I am sure you two will do fine! And if not, you still have a whole week to train. And if, by chance, she does not pass, she will next time. She is so young!


----------



## MercyMom (Dec 19, 2011)

*What I need to work on*

Mercy did not do very well during rehearsal. I am a little discouraged tonight, but I am not giving up! She did not down for me during rehearsal. She gets so excited and yanks on her leash to pull towards things that excite her like she never has done before unless I am just feeling it more because she is bigger. She is strong for a Golden. Even my breeder was amazed at her strength at 5 months of age when she tatooed her. My last dog was muscular and very strong too. Mercy is not too far behind that. Anyway, Mercy still jumps up very excitedly when someone new comes. She also mouthed the trainer during the appearance and grooming as she handled her paws. That really concerned me. At least afterwards, I asked her to handle her paws again and she did well as I gave her treats. She is normally very good with her sit stay at 20 feet away, but not during rehearsal! She also ran past me during the come command after doing so well with it in the field behind my house. I will have to go to other parks to practice with her. I will have to practice greeting people and dogs with her as well. I will be taking off work two hours early next Wednesday to warm her up before the test. I might have to take off an hour early Monday and Tuesday also. And daylight savings coming to an end next week certainly doesn't help either. Thankfully, there is no meeting at church this Tuesday due to election day. It's off to practice when I get home from work tomorrow night.


----------



## MercyMom (Dec 19, 2011)

Altairss said:


> While it is good to have a goal, your are almost setting yourself up for disappointment. Dogs have good and bad days and some have more bad then good at that age. You can set a standard for yourself that your dog may not be ready to obtain. I hope that does not come off mean it just seems you are so focused on the goal your forgetting your puppy. They almost never do anything on a schedule no matter how important it is to us personally. I just don't want to see you frustrated and pushing hard at training. Your feelings go right down that leash and if your frustrated thinking you won't make your goal your puppy is going to feel that and is more likely to act up.
> It might be better to think well if she doesn't make it by 9 months we will go for 12 take some of the pressure off yourself and it will take pressure off of her. Otherwise when you do the actual testing you might be so tense it will make it worse or remove the pressure and be more relaxed and so will she.
> 
> Good luck we are pulling for you.


I have already prepared myself mentally in case she does not pass.


----------



## Max's Dad (Apr 23, 2012)

Mercy is only 8 months old. Be patient. She will get it. Max is our third Golden--the first two were girls and only around 70 pounds, but both were very powerful dogs.


----------



## Altairss (Sep 7, 2012)

Good luck hopefully she is just getting all the silly out now! I know my daughter was absolutely freaked out when she did Sparkles they did pass. My son figured Boots would never even come close as at that stage he was still half out of control half the time but he held it together and shocked us all. 
Deep Breaths try and not let yourself stress and remember to try and have some fun! Will be thinking of you next week!


----------



## Gwen_Dandridge (Jul 14, 2012)

When I had Maddie tested for CGC, we hadn't taken the 'prescribed' class, but she had taken various training. I thought she could pass so I called a tester and though he didn't think she would pass as she was so young, he was up for it.

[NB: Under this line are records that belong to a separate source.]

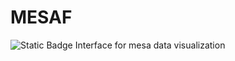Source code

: # MESAF
![Static Badge](https://img.shields.io/badge/License-MIT-blue)
Interface for mesa data visualization
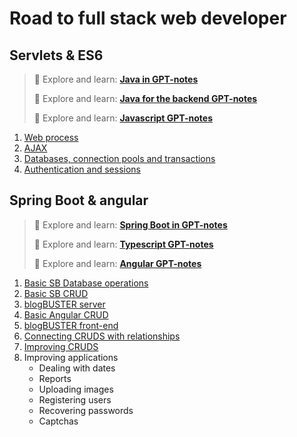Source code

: # Road to full stack web developer

## Servlets & ES6

>
> :red_circle: Explore and learn: [**Java in GPT-notes**](../java/index.md)
>
> :red_circle: Explore and learn: [**Java for the backend GPT-notes**](../java4backend/index.md)
>
> :red_circle: Explore and learn: [**Javascript GPT-notes**](../javascript/index.md)
>

1. [Web process](process.md)
2. [AJAX](ajax.md)
3. [Databases, connection pools and transactions](databases.md)
4. [Authentication and sessions](auth.md)

## Spring Boot & angular

>
> :red_circle: Explore and learn: [**Spring Boot in GPT-notes**](../springboot/index.md)
>
> :red_circle: Explore and learn: [**Typescript GPT-notes**](../typescript/index.md)
>
> :red_circle: Explore and learn: [**Angular GPT-notes**](../angular/index.md)
>

1. [Basic SB Database operations](sb-db-basic.md)
2. [Basic SB CRUD](sb-crud.md)
3. [blogBUSTER server](blogbuster.md)
4. [Basic Angular CRUD](angular-crud.md)
5. [blogBUSTER front-end](blogbuster-frontend.md)
6. [Connecting CRUDS with relationships](cruds.md)
7. [Improving CRUDS](icruds.md)
8. Improving applications
   - Dealing with dates
   - Reports
   - Uploading images
   - Registering users
   - Recovering passwords
   - Captchas
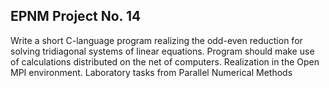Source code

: ## EPNM Project No. 14
Write a short C-language program realizing the odd-even reduction for solving tridiagonal systems of linear equations. 
Program should make use of calculations distributed on the net of computers.
Realization in the Open MPI environment.
Laboratory tasks from Parallel Numerical Methods 
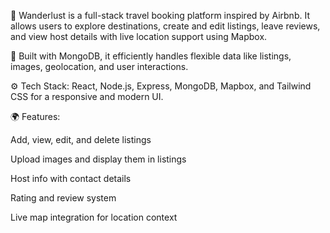 🧭 Wanderlust is a full-stack travel booking platform inspired by Airbnb. It allows users to explore destinations, create and edit listings, leave reviews, and view host details with live location support using Mapbox.

💾 Built with MongoDB, it efficiently handles flexible data like listings, images, geolocation, and user interactions.

⚙️ Tech Stack: React, Node.js, Express, MongoDB, Mapbox, and Tailwind CSS for a responsive and modern UI.

🌍 Features:

Add, view, edit, and delete listings

Upload images and display them in listings

Host info with contact details

Rating and review system

Live map integration for location context
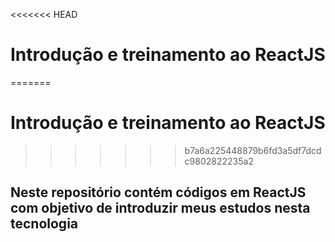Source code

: <<<<<<< HEAD
# Introdução e treinamento ao ReactJS

=======
# Introdução e treinamento ao ReactJS

>>>>>>> b7a6a225448879b6fd3a5df7dcdc9802822235a2
## Neste repositório contém códigos em ReactJS com objetivo de introduzir meus estudos nesta tecnologia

There were a couple of things I though she might miss and badly. One was having someone come up to me and shake my hand. No one had ever done that to me in her presence (or mine for that matter). So for the next three days I begged people while on our walks to come up to me and shake my hand.

The other issue was an unknown venue. She tended to be distracted in new situations (me too), so I took her to the place where the he was going to test her and walked her around there two different days.

She aced it. I was lucky. It could have gone wrong in a bunch of different ways.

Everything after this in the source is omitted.